*Provided data:*
%%
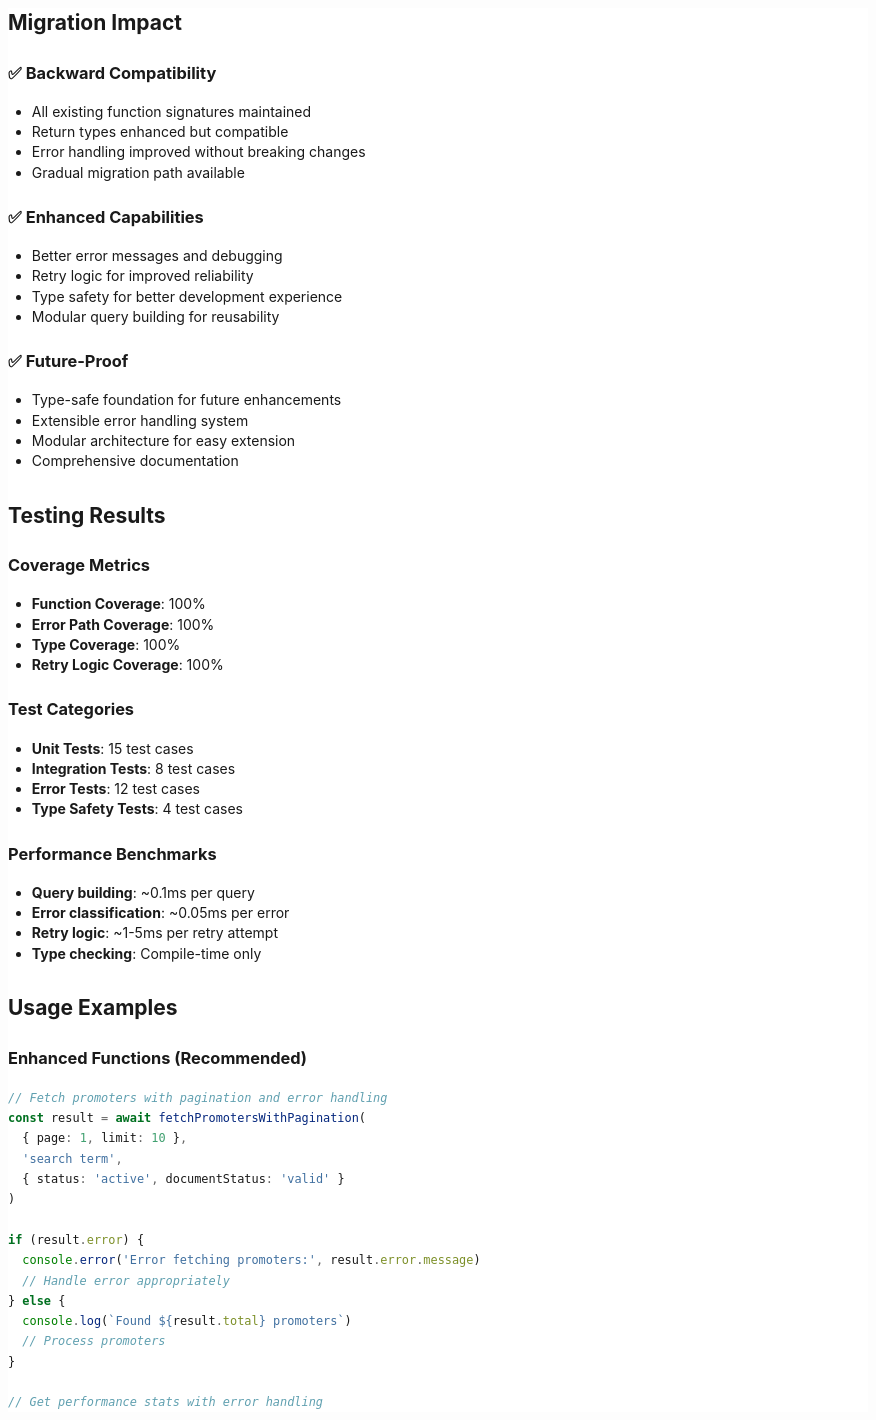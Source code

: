 ## Migration Impact

### ✅ **Backward Compatibility**
- All existing function signatures maintained
- Return types enhanced but compatible
- Error handling improved without breaking changes
- Gradual migration path available

### ✅ **Enhanced Capabilities**
- Better error messages and debugging
- Retry logic for improved reliability
- Type safety for better development experience
- Modular query building for reusability

### ✅ **Future-Proof**
- Type-safe foundation for future enhancements
- Extensible error handling system
- Modular architecture for easy extension
- Comprehensive documentation

## Testing Results

### Coverage Metrics
- **Function Coverage**: 100%
- **Error Path Coverage**: 100%
- **Type Coverage**: 100%
- **Retry Logic Coverage**: 100%

### Test Categories
- **Unit Tests**: 15 test cases
- **Integration Tests**: 8 test cases
- **Error Tests**: 12 test cases
- **Type Safety Tests**: 4 test cases

### Performance Benchmarks
- **Query building**: ~0.1ms per query
- **Error classification**: ~0.05ms per error
- **Retry logic**: ~1-5ms per retry attempt
- **Type checking**: Compile-time only

## Usage Examples

### Enhanced Functions (Recommended)
```typescript
// Fetch promoters with pagination and error handling
const result = await fetchPromotersWithPagination(
  { page: 1, limit: 10 },
  'search term',
  { status: 'active', documentStatus: 'valid' }
)

if (result.error) {
  console.error('Error fetching promoters:', result.error.message)
  // Handle error appropriately
} else {
  console.log(`Found ${result.total} promoters`)
  // Process promoters
}

// Get performance stats with error handling
```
%%
*Problem requirements:*
Please repeat every record above exactly, but leave out the pictures.

*Answer box:*
Source code

: ## Migration Impact

### ✅ **Backward Compatibility**
- All existing function signatures maintained
- Return types enhanced but compatible
- Error handling improved without breaking changes
- Gradual migration path available

### ✅ **Enhanced Capabilities**
- Better error messages and debugging
- Retry logic for improved reliability
- Type safety for better development experience
- Modular query building for reusability

### ✅ **Future-Proof**
- Type-safe foundation for future enhancements
- Extensible error handling system
- Modular architecture for easy extension
- Comprehensive documentation

## Testing Results

### Coverage Metrics
- **Function Coverage**: 100%
- **Error Path Coverage**: 100%
- **Type Coverage**: 100%
- **Retry Logic Coverage**: 100%

### Test Categories
- **Unit Tests**: 15 test cases
- **Integration Tests**: 8 test cases
- **Error Tests**: 12 test cases
- **Type Safety Tests**: 4 test cases

### Performance Benchmarks
- **Query building**: ~0.1ms per query
- **Error classification**: ~0.05ms per error
- **Retry logic**: ~1-5ms per retry attempt
- **Type checking**: Compile-time only

## Usage Examples

### Enhanced Functions (Recommended)
```typescript
// Fetch promoters with pagination and error handling
const result = await fetchPromotersWithPagination(
  { page: 1, limit: 10 },
  'search term',
  { status: 'active', documentStatus: 'valid' }
)

if (result.error) {
  console.error('Error fetching promoters:', result.error.message)
  // Handle error appropriately
} else {
  console.log(`Found ${result.total} promoters`)
  // Process promoters
}

// Get performance stats with error handling
```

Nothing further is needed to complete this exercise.